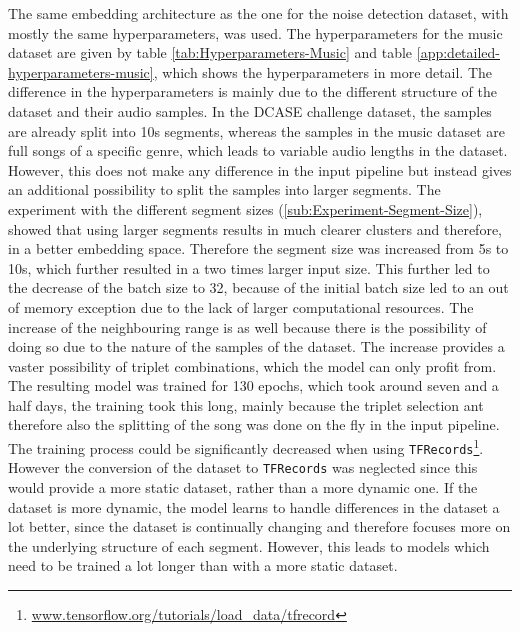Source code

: The same embedding architecture as the one for the noise detection dataset, with mostly the same hyperparameters, was used. The hyperparameters for the music dataset are given by table \ref{tab:Hyperparameters-Music} and table \ref{app:detailed-hyperparameters-music}, which shows the hyperparameters in more detail. The difference in the hyperparameters is mainly due to the different structure of the dataset and their audio samples. In the \gls{DCASE} challenge dataset, the samples are already split into 10s segments, whereas the samples in the music dataset are full songs of a specific genre, which leads to variable audio lengths in the dataset. However, this does not make any difference in the input pipeline but instead gives an additional possibility to split the samples into larger segments. The experiment with the different segment sizes (\ref{sub:Experiment-Segment-Size}), showed that using larger segments results in much clearer clusters and therefore, in a better embedding space. Therefore the segment size was increased from 5s to 10s, which further resulted in a two times larger input size. This further led to the decrease of the batch size to 32, because of the initial batch size led to an out of memory exception due to the lack of larger computational resources. The increase of the neighbouring range is as well because there is the possibility of doing so due to the nature of the samples of the dataset. The increase provides a vaster possibility of triplet combinations, which the model can only profit from.
\newline
\newline
The resulting model was trained for 130 epochs, which took around seven and a half days, the training took this long, mainly because the triplet selection ant therefore also the splitting of the song was done on the fly in the input pipeline. The training process could be significantly decreased when using \texttt{TFRecords}\footnote{\href{https://www.tensorflow.org/tutorials/load\_data/tfrecord\#tfrecord\_files\_using\_tfdata}{www.tensorflow.org/tutorials/load\_data/tfrecord}}. However the conversion of the dataset to \texttt{TFRecords} was neglected since this would provide a more static dataset, rather than a more dynamic one. If the dataset is more dynamic, the model learns to handle differences in the dataset a lot better, since the dataset is continually changing and therefore focuses more on the underlying structure of each segment. However, this leads to models which need to be trained a lot longer than with a more static dataset.
\newline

· · · ·

Exercise —
Give back exactly the lines from the one that contains "The resulting model" to the end of the data above, both of those lines included.

Completed task —
The resulting model was trained for 130 epochs, which took around seven and a half days, the training took this long, mainly because the triplet selection ant therefore also the splitting of the song was done on the fly in the input pipeline. The training process could be significantly decreased when using \texttt{TFRecords}\footnote{\href{https://www.tensorflow.org/tutorials/load\_data/tfrecord\#tfrecord\_files\_using\_tfdata}{www.tensorflow.org/tutorials/load\_data/tfrecord}}. However the conversion of the dataset to \texttt{TFRecords} was neglected since this would provide a more static dataset, rather than a more dynamic one. If the dataset is more dynamic, the model learns to handle differences in the dataset a lot better, since the dataset is continually changing and therefore focuses more on the underlying structure of each segment. However, this leads to models which need to be trained a lot longer than with a more static dataset.
\newline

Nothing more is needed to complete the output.